## Task prompt
Show every line below where "restrictions" appears.

## Stored data entries

⁂

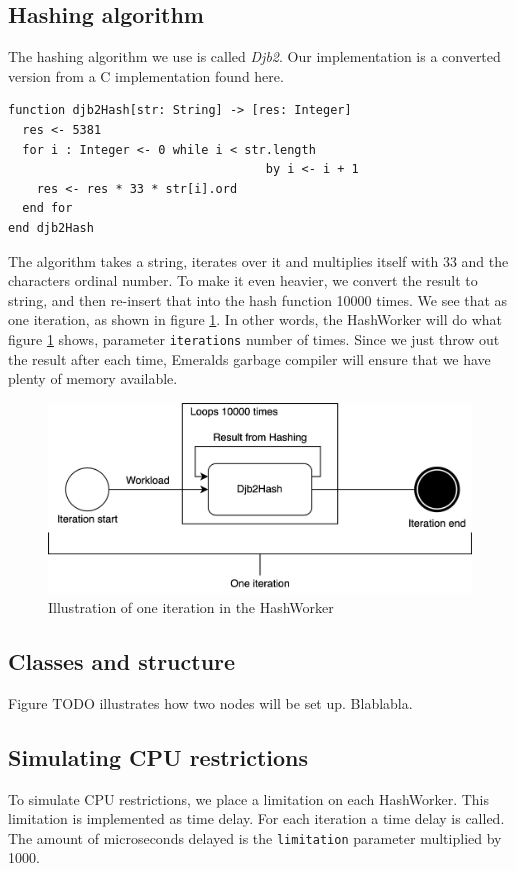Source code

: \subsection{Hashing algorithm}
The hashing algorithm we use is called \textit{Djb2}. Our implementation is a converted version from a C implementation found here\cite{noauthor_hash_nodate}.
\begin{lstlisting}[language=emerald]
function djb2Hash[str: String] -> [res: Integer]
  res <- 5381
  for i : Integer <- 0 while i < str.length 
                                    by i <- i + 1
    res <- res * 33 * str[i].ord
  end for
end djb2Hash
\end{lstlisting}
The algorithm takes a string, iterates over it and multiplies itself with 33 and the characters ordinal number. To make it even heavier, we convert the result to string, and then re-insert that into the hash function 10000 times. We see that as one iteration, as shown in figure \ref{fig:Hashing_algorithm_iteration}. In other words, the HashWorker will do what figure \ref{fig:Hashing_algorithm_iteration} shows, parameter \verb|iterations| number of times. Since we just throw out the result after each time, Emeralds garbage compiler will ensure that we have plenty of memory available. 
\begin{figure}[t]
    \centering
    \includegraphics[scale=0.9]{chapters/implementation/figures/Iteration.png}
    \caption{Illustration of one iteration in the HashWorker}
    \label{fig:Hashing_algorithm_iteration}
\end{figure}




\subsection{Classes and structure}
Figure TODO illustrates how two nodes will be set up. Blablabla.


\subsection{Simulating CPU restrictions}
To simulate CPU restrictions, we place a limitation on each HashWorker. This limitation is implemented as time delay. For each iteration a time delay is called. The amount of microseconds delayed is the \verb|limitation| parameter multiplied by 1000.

⁂

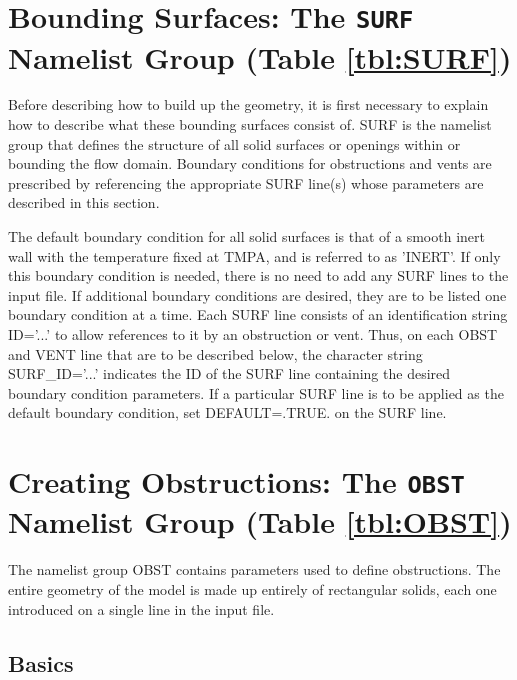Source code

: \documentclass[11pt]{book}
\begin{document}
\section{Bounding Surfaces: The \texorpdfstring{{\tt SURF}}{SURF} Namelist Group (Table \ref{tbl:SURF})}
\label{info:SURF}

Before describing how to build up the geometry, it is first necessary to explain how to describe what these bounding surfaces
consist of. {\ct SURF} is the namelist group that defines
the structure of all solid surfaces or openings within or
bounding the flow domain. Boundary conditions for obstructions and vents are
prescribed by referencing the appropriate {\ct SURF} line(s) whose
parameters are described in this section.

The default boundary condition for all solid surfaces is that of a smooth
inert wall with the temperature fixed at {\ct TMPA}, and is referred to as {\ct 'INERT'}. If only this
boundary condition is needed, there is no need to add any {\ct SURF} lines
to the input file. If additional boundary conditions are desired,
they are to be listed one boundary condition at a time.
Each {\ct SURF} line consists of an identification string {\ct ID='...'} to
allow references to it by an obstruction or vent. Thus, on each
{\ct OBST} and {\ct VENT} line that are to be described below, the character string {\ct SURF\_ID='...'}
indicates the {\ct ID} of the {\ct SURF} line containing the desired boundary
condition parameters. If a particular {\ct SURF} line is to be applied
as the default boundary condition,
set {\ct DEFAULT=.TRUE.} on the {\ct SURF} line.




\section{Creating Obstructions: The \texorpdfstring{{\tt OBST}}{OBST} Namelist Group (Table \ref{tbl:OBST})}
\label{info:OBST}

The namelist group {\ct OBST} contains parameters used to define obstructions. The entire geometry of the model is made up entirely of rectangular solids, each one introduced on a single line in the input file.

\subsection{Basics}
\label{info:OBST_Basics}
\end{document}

⁂

## Answer box
\subsection{Simulating CPU restrictions}
To simulate CPU restrictions, we place a limitation on each HashWorker. This limitation is implemented as time delay. For each iteration a time delay is called. The amount of microseconds delayed is the \verb|limitation| parameter multiplied by 1000.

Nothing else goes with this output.